一時的に気持ちよく感じることもありますが、強く刺激しすぎると、かえって筋肉が緊張する場合があります。頭痛やめまいがある時に、首を大きく回したり、勢いよく伸ばしたりすることも控えたいところです。

自律神経の乱れが気になる時は、強く動かすより、ゆっくり息を吐く、小さく肩甲骨を動かす、胸まわりを広げやすくするなど、身体が落ち着きやすい動きから始めましょう。

「頑張って整える」より、「力を抜ける状態を作る」ことが大切です。

注意したい症状

自律神経失調症のような不調でも、すべてを疲れや姿勢だけで考えないことが必要です。

強い胸の痛み、息苦しさ、急な動悸、強いめまい、手足のしびれや力の入りにくさ、今までにない強い頭痛、発熱、急に悪化する症状がある場合は、自己判断だけで済ませず医療機関で確認することをおすすめします。

また、不眠や不安感が強く日常生活に支障が出ている場合も、早めに相談したいところです。

整骨院で身体のこわばりを見直すことはできますが、必要に応じて医療機関での確認も大切です。

整骨院で見る自律神経と身体のつながり

自律神経の乱れが気になる時は、首肩の緊張、胸郭の動き、背中や肩甲骨の硬さを確認することが大切です。

整骨院元くまなん院では、40代以降の女性に多い首肩のこわばりや身体の重さに対して、首肩の筋肉、胸まわりの動き、日常姿勢のクセを見ながら施術を行います。生活の中で続けやすいセルフケアもお伝えしています。

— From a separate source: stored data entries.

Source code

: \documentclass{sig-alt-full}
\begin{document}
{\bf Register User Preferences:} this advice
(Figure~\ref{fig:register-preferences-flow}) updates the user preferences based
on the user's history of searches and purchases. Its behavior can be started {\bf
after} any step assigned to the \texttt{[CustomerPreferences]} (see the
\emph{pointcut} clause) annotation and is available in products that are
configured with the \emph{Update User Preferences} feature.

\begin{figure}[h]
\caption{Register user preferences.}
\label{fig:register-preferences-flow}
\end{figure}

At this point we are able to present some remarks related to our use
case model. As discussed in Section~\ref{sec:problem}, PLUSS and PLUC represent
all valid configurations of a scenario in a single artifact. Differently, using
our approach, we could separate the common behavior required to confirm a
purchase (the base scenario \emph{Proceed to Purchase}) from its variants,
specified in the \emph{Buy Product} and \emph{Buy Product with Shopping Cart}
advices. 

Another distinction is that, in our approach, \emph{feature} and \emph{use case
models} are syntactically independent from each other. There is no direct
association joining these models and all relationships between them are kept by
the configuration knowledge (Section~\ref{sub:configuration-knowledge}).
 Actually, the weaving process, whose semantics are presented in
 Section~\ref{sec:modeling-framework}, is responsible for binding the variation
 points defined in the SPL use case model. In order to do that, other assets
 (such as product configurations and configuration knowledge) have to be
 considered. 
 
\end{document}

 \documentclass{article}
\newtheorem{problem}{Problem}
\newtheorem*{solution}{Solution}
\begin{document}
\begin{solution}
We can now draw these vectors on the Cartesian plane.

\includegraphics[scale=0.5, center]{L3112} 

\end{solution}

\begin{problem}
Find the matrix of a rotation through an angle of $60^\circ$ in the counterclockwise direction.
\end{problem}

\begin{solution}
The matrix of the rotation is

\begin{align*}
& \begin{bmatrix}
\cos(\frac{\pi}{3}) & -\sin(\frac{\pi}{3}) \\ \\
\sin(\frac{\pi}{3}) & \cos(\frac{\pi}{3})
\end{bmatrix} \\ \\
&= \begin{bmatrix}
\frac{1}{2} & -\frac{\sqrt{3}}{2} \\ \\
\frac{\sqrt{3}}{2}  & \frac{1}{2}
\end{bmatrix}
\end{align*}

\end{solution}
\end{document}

身体が休みにくい状態を、姿勢や呼吸、筋肉の緊張から整理していきます。

最後に

40代以降になると、以前より疲れが抜けにくい、頭が重い、眠りが浅い、肩こりが強いと感じることがあります。

それは気合いが足りないからではありません。ホルモンバランスの変化、睡眠不足、首肩の緊張、呼吸の浅さ、日常の姿勢が重なり、自律神経に負担がかかっている場合があります。

朝から身体が重い。
家事や仕事の途中で息が浅くなる。
夜になっても首肩の力が抜けない。

そのような時は、まず息をゆっくり吐き、肩の力を抜くことから始めてみましょう。自分の身体を後回しにしすぎず、小さく整える時間を作ることが、不調への不安を軽くする第一歩になります。